The stakes would be sold to existing shareholders of HACTL and HIHL, including Jardine, Matheson, Wharf (Holdings), Hutchison Whampoa's Mosgen, Hutchison Port Holdings, and China National Aviation Corporation, the statement said.

CITIC Pacific would sell its entire 10.002 percent holding for HKD$640 million. Swire would sell its 19.998 percent interests for HKD$1.28 billion, and aviation associate Cathay would sell its entire 10 percent interest for HKD$640 million, it said.

It added that each company would use the proceeds for general working capital.

The sale of interests in HACTL by Cathay fulfils an undertaking made to the Airport Authority Hong Kong in March 2008, when the company was awarded a franchise to invest, construct and operate a new air cargo terminal at Hong Kong International Airport, Swire and Cathay said in a separate statement.

Cathay, a unit of Swire Pacific and 29.9 percent held by Air China, said it had resumed development of a HKD$5.5 billion (USD$705 million) air cargo terminal in Hong Kong, suspended in January 2009 because of the economic downturn.

"The new cargo terminal is an important investment not just for Cathay Pacific, but also for Hong Kong," Swire and Cathay Chairman Christopher Pratt said in the statement. "We are continuing to look at ways to develop our network and freighter frequencies out of Hong Kong."

China is pushing the country's three major airlines, Air China, China Eastern Airlines and China Southern Airlines, to merge their cargo operations in a bid to claw back business in a market dominated by foreign carriers, the South China Morning Post reported on Tuesday, citing sources.

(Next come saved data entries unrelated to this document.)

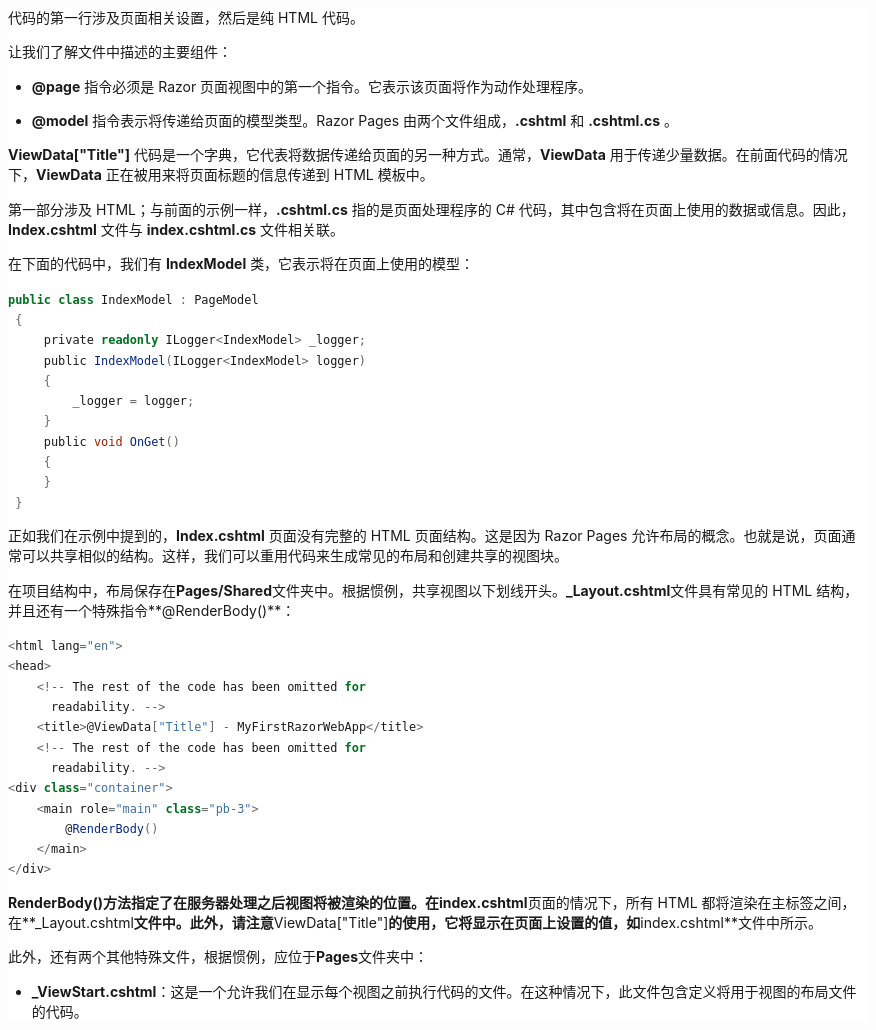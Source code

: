 代码的第一行涉及页面相关设置，然后是纯 HTML 代码。

让我们了解文件中描述的主要组件：

+   **@page** 指令必须是 Razor 页面视图中的第一个指令。它表示该页面将作为动作处理程序。

+   **@model** 指令表示将传递给页面的模型类型。Razor Pages 由两个文件组成，**.cshtml** 和 **.cshtml.cs** 。

**ViewData["Title"]** 代码是一个字典，它代表将数据传递给页面的另一种方式。通常，**ViewData** 用于传递少量数据。在前面代码的情况下，**ViewData** 正在被用来将页面标题的信息传递到 HTML 模板中。

第一部分涉及 HTML；与前面的示例一样，**.cshtml.cs** 指的是页面处理程序的 C# 代码，其中包含将在页面上使用的数据或信息。因此，**Index.cshtml** 文件与 **index.cshtml.cs** 文件相关联。

在下面的代码中，我们有 **IndexModel** 类，它表示将在页面上使用的模型：

```cs
public class IndexModel : PageModel
 {
     private readonly ILogger<IndexModel> _logger;
     public IndexModel(ILogger<IndexModel> logger)
     {
         _logger = logger;
     }
     public void OnGet()
     {
     }
 }
```

正如我们在示例中提到的，**Index.cshtml** 页面没有完整的 HTML 页面结构。这是因为 Razor Pages 允许布局的概念。也就是说，页面通常可以共享相似的结构。这样，我们可以重用代码来生成常见的布局和创建共享的视图块。

在项目结构中，布局保存在**Pages/Shared**文件夹中。根据惯例，共享视图以下划线开头。**_Layout.cshtml**文件具有常见的 HTML 结构，并且还有一个特殊指令**@RenderBody()**：

```cs
<html lang="en">
<head>
    <!-- The rest of the code has been omitted for
      readability. -->
    <title>@ViewData["Title"] - MyFirstRazorWebApp</title>
    <!-- The rest of the code has been omitted for
      readability. -->
<div class="container">
    <main role="main" class="pb-3">
        @RenderBody()
    </main>
</div>
```

**RenderBody()**方法指定了在服务器处理之后视图将被渲染的位置。在**index.cshtml**页面的情况下，所有 HTML 都将渲染在主标签之间，在**_Layout.cshtml**文件中。此外，请注意**ViewData["Title"]**的使用，它将显示在页面上设置的值，如**index.cshtml**文件中所示。

此外，还有两个其他特殊文件，根据惯例，应位于**Pages**文件夹中：

+   **_ViewStart.cshtml**：这是一个允许我们在显示每个视图之前执行代码的文件。在这种情况下，此文件包含定义将用于视图的布局文件的代码。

The plan may put a cargo venture by Cathay Pacific and Air China at risk, according to a source familiar with the cargo talks.

A Cathay spokeswoman said a preparation team for the cargo venture had been set up since March and its target of having the joint venture carrier become operational this summer remained unchanged.

In February, Cathay agreed to take a 49 percent stake in Air China Cargo. The venture is still subject to final approval by the Chinese government.